Good day parents!
I would like to ask for your help on how to ask my mom to let me go on a road trip with my friends!
The problem is I’m currently 17, however some of my friends are 18. About 10 of us would be going, and only around half are 18. She knows all of my friends and most of their parents. Most of my friends are guys so idk how she would feel about it.
The trip is about 3 hours away. I really want to go because it is my senior year and by the time I’m 18 we will all be in different places.
I would give her everyone’s contact information, and an itinerary, as well as estimated costs. I could FaceTime and text her as well. Most of my friends are driving. I have even thought of asking her to come along if she will not allow me due to age? What do you all think?
I am a parent. If my 17 year old wanted to go on a road trip with ten friends…the answer would be NO. And I can’t imagine I would want to be the ONLY parent on such a trip.
When do you plan to do this? Where are you planning to stay (some hotels, and places like Airbnb won’t allow you because you are too young). Who is paying and how much.
Isn’t there something you ten friends could do closer to home?
I think this would be detail specific. What, where, how why? Who’s at the other end.
My kid wanted to go to his buddy’s lake house. We where hesitant, but got to speak with his mother who gave us all the info he wouldn’t. Turned out it was a family affair, including grandma and grandpa – so no teenage shenanigans.
I would say no unless there were adult chaperones. Too many things could go south.
No. Ten 17-18 year old guys on a road trip? And are you female? How many days is this road trip for? Where exactly are you going that’s three hours away? I assume that drinking will be involved. No. Never going to happen in my home, not even if you are all guys. Nothing good will come of it. If all the other parents are happy with it, good for them. Sorry if that isn’t what you want to hear.
You are under 18, and in many places, you would be breaking a legal curfew after a certain hour.
@thumper1 is right, most places don’t allow kids to reserve hotel rooms for young adults.
Have your friends even thought that through? Where would you stay? How would you budget for food and expenses? I’m suspicious of a trip where you are exactly 3 hours away. Where are you going: to Tijuana or to Canada?
Ten children on a road trip is a dangerous recipe for disaster.
we’re planning on doing this on a three day weekend coming up, and staying in a cabin. we would all split up the costs, no drinking or anything illegal.
we could make a reservation, you need to be 18 and half of my friends are already of that age. yes it is guys and girls.
the roadtrip would be 3 days, leave friday and come back monday.
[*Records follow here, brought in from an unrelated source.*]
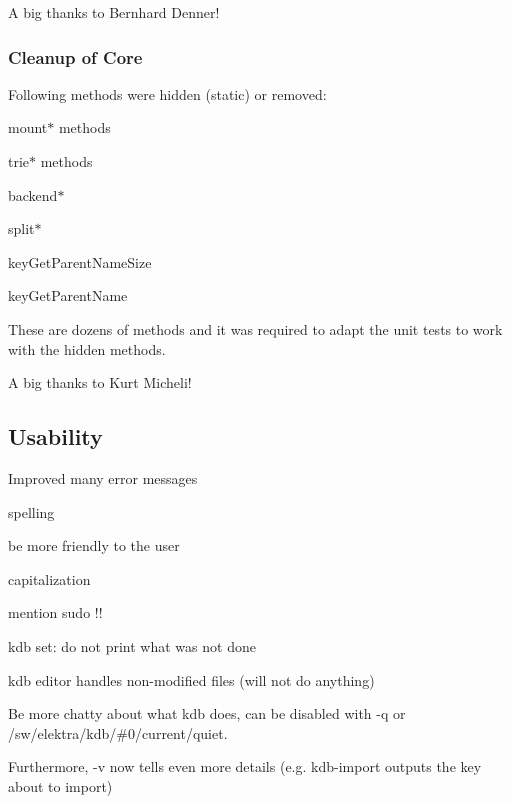 A big thanks to Bernhard Denner!

\subsubsection*{Cleanup of Core}

Following methods were hidden ({\ttfamily static}) or removed\+:


\begin{DoxyItemize}
\item {\ttfamily mount$\ast$} methods
\item {\ttfamily trie$\ast$} methods
\item {\ttfamily backend$\ast$}
\item {\ttfamily split$\ast$}
\item {\ttfamily key\+Get\+Parent\+Name\+Size}
\item {\ttfamily key\+Get\+Parent\+Name}
\end{DoxyItemize}

These are dozens of methods and it was required to adapt the unit tests to work with the hidden methods.

A big thanks to Kurt Micheli!

\subsection*{Usability}


\begin{DoxyItemize}
\item Improved many error messages
\begin{DoxyItemize}
\item spelling
\item be more friendly to the user
\item capitalization
\item mention {\ttfamily sudo !!}
\end{DoxyItemize}
\item {\ttfamily kdb set}\+: do not print what was not done
\item {\ttfamily kdb editor} handles non-\/modified files (will not do anything)
\item Be more chatty about what {\ttfamily kdb} does, can be disabled with {\ttfamily -\/q} or {\ttfamily /sw/elektra/kdb/\#0/current/quiet}.
\item Furthermore, {\ttfamily -\/v} now tells even more details (e.\+g. {\ttfamily kdb-\/import} outputs the key about to import)
\end{DoxyItemize}

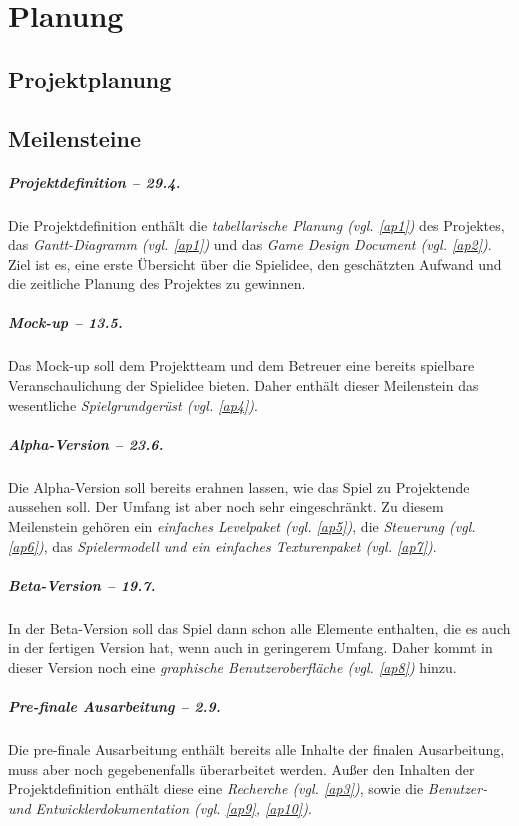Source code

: \chapter{Planung}
\section{Projektplanung}


\section{Meilensteine}
\paragraph{Projektdefinition -- 29.4.}
\noindent
Die Projektdefinition enthält die \textit{tabellarische Planung (vgl. \ref{ap1})} des Projektes, das \textit{Gantt-Diagramm (vgl. \ref{ap1})} und das \textit{Game Design Document (vgl. \ref{ap2})}. Ziel ist es, eine erste Übersicht über die Spielidee, den geschätzten Aufwand und die zeitliche Planung des Projektes zu gewinnen.
\paragraph{Mock-up -- 13.5.}
\noindent
Das Mock-up soll dem Projektteam und dem Betreuer eine bereits spielbare Veranschaulichung der Spielidee bieten. Daher enthält dieser Meilenstein das wesentliche \textit{Spielgrundgerüst (vgl. \ref{ap4})}.
\paragraph{Alpha-Version -- 23.6.}
\noindent
Die Alpha-Version soll bereits erahnen lassen, wie das Spiel zu Projektende aussehen soll. Der Umfang ist aber noch sehr eingeschränkt. Zu diesem Meilenstein gehören ein \textit{einfaches Levelpaket (vgl. \ref{ap5})}, die \textit{Steuerung (vgl. \ref{ap6})}, das \textit{Spielermodell und ein einfaches Texturenpaket (vgl. \ref{ap7})}.
\paragraph{Beta-Version -- 19.7.}
\noindent
In der Beta-Version soll das Spiel dann schon alle Elemente enthalten, die es auch in der fertigen Version hat, wenn auch in geringerem Umfang. Daher kommt in dieser Version noch eine \textit{graphische Benutzeroberfläche (vgl. \ref{ap8})} hinzu.
\paragraph{Pre-finale Ausarbeitung -- 2.9.}
\noindent
Die pre-finale Ausarbeitung enthält bereits alle Inhalte der finalen Ausarbeitung, muss aber noch gegebenenfalls überarbeitet werden. Außer den Inhalten der Projektdefinition enthält diese eine \textit{Recherche (vgl. \ref{ap3})}, sowie die \textit{Benutzer- und Entwicklerdokumentation (vgl. \ref{ap9}, \ref{ap10})}.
we’re still calculating how much we would need to pay, and rooming because there are guys & girls. most of my friends would drive and take one friend in the car with them
overall i just would like to know what could get me a chance of my mother saying yes, what could i do to improve the plan? we are all pretty responsible.
I’d be more likely to approve if everyone was catching a bus to get to destination. I’m sorry, co-Ed sleepovers of large groups is asking for trouble. I’d say no.
there isn’t any to there, and yeah maybe. i’m just looking for tips.
honestly we’ve just wanted to go on a roadtrip forever and all of our other friends do it. we want to have the best time possible before college, and by the time half of us are 18, we won’t be together, we’re all gonna be in different cities.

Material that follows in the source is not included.